◆ Task details
Using the listing below, give the number of lines in which the string "following" appears, and nothing else.

◆ Input records
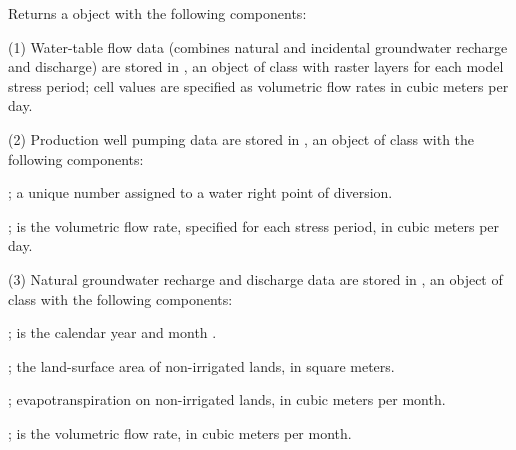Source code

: \documentclass[a4paper]{book}
\begin{document}
%
\begin{Value}
Returns a  object with the following components:

(1) Water-table flow data (combines natural and incidental groundwater recharge and discharge) are stored in ,
an object of  class with raster layers for each model stress period;
cell values are specified as volumetric flow rates in cubic meters per day.

(2) Production well pumping data are stored in , an object of  class with the following components:
\begin{ldescription}
\item[\code{WMISNumber}] ; a unique number assigned to a water right point of diversion.
\item[\code{ss, 199501, ..., 201012}] ; is the volumetric flow rate, specified for each stress period, in cubic meters per day.

\end{ldescription}
(3) Natural groundwater recharge and discharge data are stored in , an object of  class with the following components:
\begin{ldescription}
\item[\code{YearMonth}] ; is the calendar year and month .
\item[\code{Area}] ; the land-surface area of non-irrigated lands, in square meters.
\item[\code{ET}] ; evapotranspiration on non-irrigated lands, in cubic meters per month.
\item[\code{Rech}] ; is the volumetric flow rate, in cubic meters per month.


\end{ldescription}
\end{Value}
\end{document}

◆ Response below
3